§ REQUIRED ACTION
Could you please count how many lines in the data below hold the string "divisions"? Reply with only the number.

#####

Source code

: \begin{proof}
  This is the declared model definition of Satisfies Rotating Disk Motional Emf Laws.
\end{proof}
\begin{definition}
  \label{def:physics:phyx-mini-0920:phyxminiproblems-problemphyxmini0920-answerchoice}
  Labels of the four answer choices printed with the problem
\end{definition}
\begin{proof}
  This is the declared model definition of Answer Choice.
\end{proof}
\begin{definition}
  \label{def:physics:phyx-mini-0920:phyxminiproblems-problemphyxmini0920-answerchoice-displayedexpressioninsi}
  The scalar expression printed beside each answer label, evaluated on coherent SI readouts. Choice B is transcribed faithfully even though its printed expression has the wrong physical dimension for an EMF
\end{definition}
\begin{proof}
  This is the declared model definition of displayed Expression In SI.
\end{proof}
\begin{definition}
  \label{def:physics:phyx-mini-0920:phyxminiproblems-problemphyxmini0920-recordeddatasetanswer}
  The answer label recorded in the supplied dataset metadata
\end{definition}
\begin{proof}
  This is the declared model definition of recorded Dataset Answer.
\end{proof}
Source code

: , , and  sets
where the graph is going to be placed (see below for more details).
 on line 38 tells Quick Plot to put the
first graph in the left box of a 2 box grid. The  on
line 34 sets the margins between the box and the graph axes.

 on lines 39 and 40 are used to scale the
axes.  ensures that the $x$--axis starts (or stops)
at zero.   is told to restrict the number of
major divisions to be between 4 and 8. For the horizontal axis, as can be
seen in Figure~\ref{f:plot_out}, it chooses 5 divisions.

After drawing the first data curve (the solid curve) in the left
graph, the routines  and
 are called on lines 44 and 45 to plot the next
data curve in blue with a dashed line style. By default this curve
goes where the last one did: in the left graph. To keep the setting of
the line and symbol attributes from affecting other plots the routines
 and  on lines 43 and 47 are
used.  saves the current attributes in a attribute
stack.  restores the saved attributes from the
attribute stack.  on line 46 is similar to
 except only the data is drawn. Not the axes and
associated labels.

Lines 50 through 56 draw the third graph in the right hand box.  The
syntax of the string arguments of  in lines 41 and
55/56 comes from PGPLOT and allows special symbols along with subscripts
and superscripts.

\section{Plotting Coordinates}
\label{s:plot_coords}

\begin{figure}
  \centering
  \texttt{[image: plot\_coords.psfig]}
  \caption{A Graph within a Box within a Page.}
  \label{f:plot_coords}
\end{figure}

#####

§ RESPONSE BOX
2